Jordan: Exactly. And so, it’s great. It’s interesting that she is that playwright that really got us interested in thinking of Black theatre. And then, for me, and probably the same for you, actually yes, the same for you, right? Specifically thinking about this Black women’s position within theatre, Black feminism and theatre, definitely my first foray into what is now my career as an academic.

Leticia: Right. I think about Suzan-Lori Parks, and I think about the legacy that she has provided us and that the work that she continues to produce for us and the work that we can return to. And the legend goes that the person who pushed her towards Black theatre and being a playwright was none other than James Baldwin. What a legacy to take a class with James Baldwin, and he’s reading your literature, and he says, “Hey, have you thought about theatre?”
And as we know, James Baldwin had his own space within theatre.

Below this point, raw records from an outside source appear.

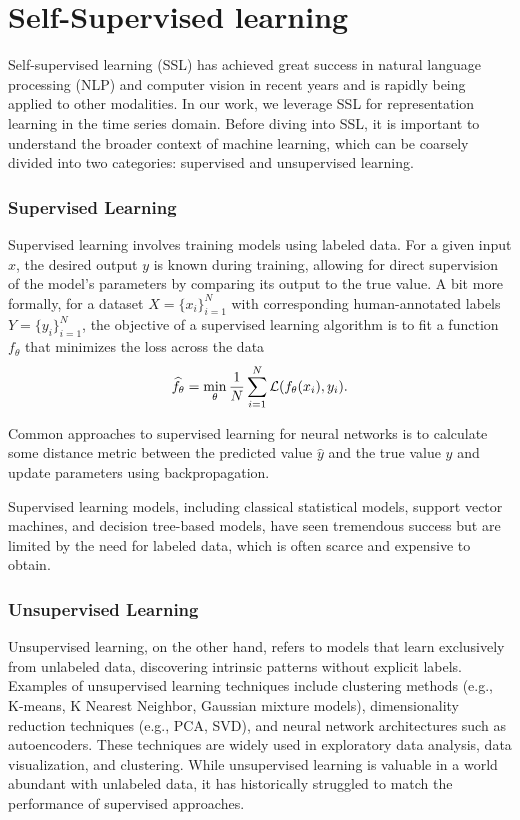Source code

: \documentclass[../../thesis.tex]{subfiles}
\begin{document}
\section{Self-Supervised learning}

Self-supervised learning (SSL) has achieved great success in natural language processing (NLP) and computer vision in recent years and is rapidly being applied to other modalities. In our work, we leverage SSL for representation learning in the time series domain. Before diving into SSL, it is important to understand the broader context of machine learning, which can be coarsely divided into two categories: supervised and unsupervised learning.

\subsubsection*{Supervised Learning}

Supervised learning involves training models using labeled data. For a given input $x$, the desired output $y$ is known during training, allowing for direct supervision of the model's parameters by comparing its output to the true value. A bit more formally, for a dataset $X = \{x_i\}_{i=1}^N$ with corresponding human-annotated labels $Y = \{y_i\}_{i=1}^N$, the objective of a supervised learning algorithm is to fit a function $f_\theta$ that minimizes the loss across the data
\begin{equation}
    \widehat{f}_\theta = \min_\theta \frac{1}{N} \sum_{i=1}^N \mathcal{L}(f_\theta(x_i),y_i).
\end{equation}

Common approaches to supervised learning for neural networks is to calculate some distance metric between the predicted value $\widehat{y}$ and the true value $y$ and update parameters using backpropagation.\newline

Supervised learning models, including classical statistical models, support vector machines, and decision tree-based models, have seen tremendous success but are limited by the need for labeled data, which is often scarce and expensive to obtain.

\subsubsection*{Unsupervised Learning}

Unsupervised learning, on the other hand, refers to models that learn exclusively from unlabeled data, discovering intrinsic patterns without explicit labels. Examples of unsupervised learning techniques include clustering methods (e.g., K-means, K Nearest Neighbor, Gaussian mixture models), dimensionality reduction techniques (e.g., PCA, SVD), and neural network architectures such as autoencoders. These techniques are widely used in exploratory data analysis, data visualization, and clustering. While unsupervised learning is valuable in a world abundant with unlabeled data, it has historically struggled to match the performance of supervised approaches.
\end{document}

He was writing plays, more than one. And even though he doesn’t necessarily get taken up in that capacity in the same way that he does with his literature, I think it’s important that James Baldwin was the one to usher Suzan-Lori Parks in the direction of theatre.

Jordan: Absolutely. I mean, like you said, that is an iconic connection that is made. And if James Baldwin told me to write plays, I’m picking up the pen immediately and doing so. And it was really right, the attention to the way that she was focused on embodiment within her, I believe it was a poetry class or a fiction [class], I can’t even remember which one it necessarily was, but his thing was like, “This needs to be activated.”
And it was part of also the way she would read her work in the classes is he saw a different dimension to the way that her work could play outside of the page. And I think that that is crucial, I think, to the way that we understand Suzan-Lori Parks’s work and the way she also understands her own work. Mount Holyoke, which is also a fellow women’s college, I always feel a connection with her because of that.
Something that is really well-known with Suzan-Lori Parks, and of course we mentioned this in our form meets content episode, but is around her dramaturgical structure in her plays. Yeah?

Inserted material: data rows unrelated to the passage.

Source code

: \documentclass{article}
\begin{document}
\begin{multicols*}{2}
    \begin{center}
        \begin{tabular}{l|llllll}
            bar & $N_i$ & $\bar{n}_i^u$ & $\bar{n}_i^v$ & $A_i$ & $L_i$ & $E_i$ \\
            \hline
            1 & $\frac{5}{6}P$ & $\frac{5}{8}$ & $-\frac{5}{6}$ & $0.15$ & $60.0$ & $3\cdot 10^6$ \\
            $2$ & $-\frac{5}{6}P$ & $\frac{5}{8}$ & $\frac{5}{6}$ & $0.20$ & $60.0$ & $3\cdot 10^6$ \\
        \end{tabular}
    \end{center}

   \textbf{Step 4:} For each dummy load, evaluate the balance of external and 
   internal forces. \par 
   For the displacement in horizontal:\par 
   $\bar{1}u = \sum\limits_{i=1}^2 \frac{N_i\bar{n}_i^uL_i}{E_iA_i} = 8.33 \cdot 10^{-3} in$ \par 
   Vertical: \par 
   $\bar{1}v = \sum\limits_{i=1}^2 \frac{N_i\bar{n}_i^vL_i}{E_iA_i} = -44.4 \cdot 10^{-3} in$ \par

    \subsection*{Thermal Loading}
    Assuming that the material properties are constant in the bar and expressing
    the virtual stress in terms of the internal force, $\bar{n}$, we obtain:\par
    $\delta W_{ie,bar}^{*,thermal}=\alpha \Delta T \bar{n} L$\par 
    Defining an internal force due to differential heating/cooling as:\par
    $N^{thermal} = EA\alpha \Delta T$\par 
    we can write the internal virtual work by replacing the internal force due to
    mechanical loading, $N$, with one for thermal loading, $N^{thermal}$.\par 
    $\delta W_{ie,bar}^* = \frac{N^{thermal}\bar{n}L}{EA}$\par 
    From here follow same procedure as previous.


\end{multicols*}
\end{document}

Leticia: Yeah, I a hundred percent agree. I think as well that Suzan-Lori Parks is someone who, she’s not the first to do this, but really magnify her own ethos in writing it down for people who are experiencing her work, who are writing about her work, being quite plain about, “This is my philosophy of playwriting, this is how I write plays, this is how I think about language being a physical act, and this is a guide for you all.”
And I really appreciate that as someone who, one, has seen a few of her plays, but also as someone who is thinking about playwrights as a theorist or as someone who is theorizing about the world in which they’re existing in and living in.
I harken back to when I was in the hellscape called comprehensive exams for graduate school, and I had a question about theory and theorists, Black theorists, some question that I received from my examiners. And it was asking to be like, “Who’s your theorists that are helping you understand this idea of abstraction?” Or not even abstraction, it was fragmentation. And I actually started with Suzan-Lori Parks, and even though one of my examiners was like, “Well, she is not really a theorist…” I pushed back on that a thousand percent.
But one of the things that I really love about Suzan-Lori Parks’s philosophy and instruction about her playwriting is thinking of this idea of digging for bones and letting the bones speak, where she’s leaning into this idea of how African American history is fraught, is lost because of the way that enslavement, and other anti-Black violence has existed in the world, that there is a way that history or African American history is not documented in a way that we can get a full landscape of it.
So, she creates this… or I wouldn’t say that she creates, but she is a part of this genealogy of thinking about what theatre and specifically what plays can do to help us think through the role of playwriting and its relationship with history, specifically as it pertains to African American people.
So, she writes, 

“A play is a blueprint of an event, a way of creating and rewriting history through the medium of literature. Since history is a recorded or remembered event, theatre for me is the perfect place to make history. That is, because so much of African American history has been unrecorded, dismembered, washed out. One of my tasks as a playwright is to, through literature and the special strange relationship between theatre and real life, the bones tell us what was, is, will be. And because they’re songs and a play, something that through a production actually happens, I’m working theatre like an incubator to create new historical events.” 
And that’s from her essay, “Possession.”

Jordan: I think that I love all of the essays that she writes, and she really is an academic’s dream because of the way that she so clearly articulates what she’s doing with her work and the way that she interprets her own craft. But I also think, taking that a step further, is that there seems to be, within her work, a relationship between the craft of writing, the skill of playwriting, but also the political dimensions of what theatre can do that is tied to that writing. Right?
So, digging for bones and writing plays are not just these to learn the structure of how to write a play, but she’s, to me, saying that there is a politics to the way you choose to write plays. And for her, in the case of something like “Possession,” is that plays are serving as this—I don’t want to say corrective because that feels too overdetermined—but an extension of African American history and culture that has been lost and diluted through white supremacy and colonialism.
And I love you bringing up your earlier thinking of Suzan-Lori Parks as a theorist, right? Because her plays, her analysis, is a form of Black feminist historiography. It’s not just that we have to change the content of the history that we read, but it’s about the way that we tell that history. And theatre as a historiographic practice, I think, is also what she is arguing within ‘Possession.”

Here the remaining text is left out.